* **INPUT DATA**:
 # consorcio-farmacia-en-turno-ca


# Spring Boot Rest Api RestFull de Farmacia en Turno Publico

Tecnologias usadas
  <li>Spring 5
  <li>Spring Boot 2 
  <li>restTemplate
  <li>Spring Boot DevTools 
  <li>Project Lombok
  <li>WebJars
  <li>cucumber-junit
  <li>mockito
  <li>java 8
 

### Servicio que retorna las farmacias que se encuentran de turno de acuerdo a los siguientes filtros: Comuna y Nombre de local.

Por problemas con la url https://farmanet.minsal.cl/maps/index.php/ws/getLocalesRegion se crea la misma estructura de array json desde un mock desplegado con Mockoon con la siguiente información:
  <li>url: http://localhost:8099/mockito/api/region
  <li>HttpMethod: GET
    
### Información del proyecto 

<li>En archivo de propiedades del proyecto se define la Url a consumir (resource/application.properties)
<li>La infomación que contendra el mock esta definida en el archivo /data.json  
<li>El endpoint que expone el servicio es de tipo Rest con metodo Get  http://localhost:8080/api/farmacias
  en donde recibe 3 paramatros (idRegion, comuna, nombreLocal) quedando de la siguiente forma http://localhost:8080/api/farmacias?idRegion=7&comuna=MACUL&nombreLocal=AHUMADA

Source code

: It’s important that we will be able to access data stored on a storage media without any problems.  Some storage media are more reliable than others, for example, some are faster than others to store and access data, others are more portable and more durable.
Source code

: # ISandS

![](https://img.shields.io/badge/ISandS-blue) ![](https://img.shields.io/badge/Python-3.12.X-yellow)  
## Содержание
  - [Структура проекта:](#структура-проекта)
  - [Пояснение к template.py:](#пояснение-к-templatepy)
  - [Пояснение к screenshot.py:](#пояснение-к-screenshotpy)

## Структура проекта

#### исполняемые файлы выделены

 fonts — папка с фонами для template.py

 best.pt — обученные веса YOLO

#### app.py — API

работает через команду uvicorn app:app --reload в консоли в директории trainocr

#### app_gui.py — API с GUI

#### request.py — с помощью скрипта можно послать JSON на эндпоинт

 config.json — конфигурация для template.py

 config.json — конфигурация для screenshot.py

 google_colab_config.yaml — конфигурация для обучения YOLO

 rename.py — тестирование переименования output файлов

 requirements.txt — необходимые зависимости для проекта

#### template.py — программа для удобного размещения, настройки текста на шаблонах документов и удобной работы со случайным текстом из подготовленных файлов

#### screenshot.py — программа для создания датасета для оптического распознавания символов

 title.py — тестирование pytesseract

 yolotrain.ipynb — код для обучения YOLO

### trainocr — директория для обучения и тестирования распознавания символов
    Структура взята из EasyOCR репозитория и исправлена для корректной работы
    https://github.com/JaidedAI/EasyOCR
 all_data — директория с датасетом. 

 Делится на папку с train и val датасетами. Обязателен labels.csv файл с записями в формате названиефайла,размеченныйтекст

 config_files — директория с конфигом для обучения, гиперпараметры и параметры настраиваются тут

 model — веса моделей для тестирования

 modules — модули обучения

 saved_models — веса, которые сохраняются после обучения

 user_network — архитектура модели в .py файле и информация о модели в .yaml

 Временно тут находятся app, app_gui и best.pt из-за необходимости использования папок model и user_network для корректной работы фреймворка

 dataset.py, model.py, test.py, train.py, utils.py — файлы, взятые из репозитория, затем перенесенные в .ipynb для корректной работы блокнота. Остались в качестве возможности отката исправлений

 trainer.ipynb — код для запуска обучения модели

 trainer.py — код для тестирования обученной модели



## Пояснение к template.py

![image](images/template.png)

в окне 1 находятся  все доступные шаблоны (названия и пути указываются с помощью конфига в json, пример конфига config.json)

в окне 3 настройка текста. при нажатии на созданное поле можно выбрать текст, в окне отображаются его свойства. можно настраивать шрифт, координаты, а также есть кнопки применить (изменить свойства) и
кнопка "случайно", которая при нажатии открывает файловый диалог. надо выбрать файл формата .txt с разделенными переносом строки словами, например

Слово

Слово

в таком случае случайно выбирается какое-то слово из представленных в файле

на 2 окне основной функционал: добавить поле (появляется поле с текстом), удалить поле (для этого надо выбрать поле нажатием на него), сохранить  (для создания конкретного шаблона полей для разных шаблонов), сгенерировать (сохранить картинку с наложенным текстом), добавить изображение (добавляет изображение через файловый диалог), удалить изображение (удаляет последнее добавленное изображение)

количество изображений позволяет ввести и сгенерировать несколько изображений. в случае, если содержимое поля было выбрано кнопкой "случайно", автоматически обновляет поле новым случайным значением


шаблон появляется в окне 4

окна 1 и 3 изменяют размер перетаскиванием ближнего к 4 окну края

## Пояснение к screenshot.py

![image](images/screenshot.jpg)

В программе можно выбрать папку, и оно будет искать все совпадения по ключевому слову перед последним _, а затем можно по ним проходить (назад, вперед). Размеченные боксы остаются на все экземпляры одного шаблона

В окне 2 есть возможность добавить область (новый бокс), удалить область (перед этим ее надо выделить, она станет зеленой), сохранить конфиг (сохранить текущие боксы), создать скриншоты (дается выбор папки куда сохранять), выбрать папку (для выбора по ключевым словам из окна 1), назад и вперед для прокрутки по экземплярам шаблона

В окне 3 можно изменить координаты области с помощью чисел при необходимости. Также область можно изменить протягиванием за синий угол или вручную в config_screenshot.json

* **HOW TO COMPLETE THIS TASK**:
From the material above, copy exactly the lines between the line holding "<li>WebJars" and the line holding "<li>En archivo de", inclusive, and only those.

* **TASK OUTPUT**:
  <li>WebJars
  <li>cucumber-junit
  <li>mockito
  <li>java 8
 

### Servicio que retorna las farmacias que se encuentran de turno de acuerdo a los siguientes filtros: Comuna y Nombre de local.

Por problemas con la url https://farmanet.minsal.cl/maps/index.php/ws/getLocalesRegion se crea la misma estructura de array json desde un mock desplegado con Mockoon con la siguiente información:
  <li>url: http://localhost:8099/mockito/api/region
  <li>HttpMethod: GET
    
### Información del proyecto 

<li>En archivo de propiedades del proyecto se define la Url a consumir (resource/application.properties)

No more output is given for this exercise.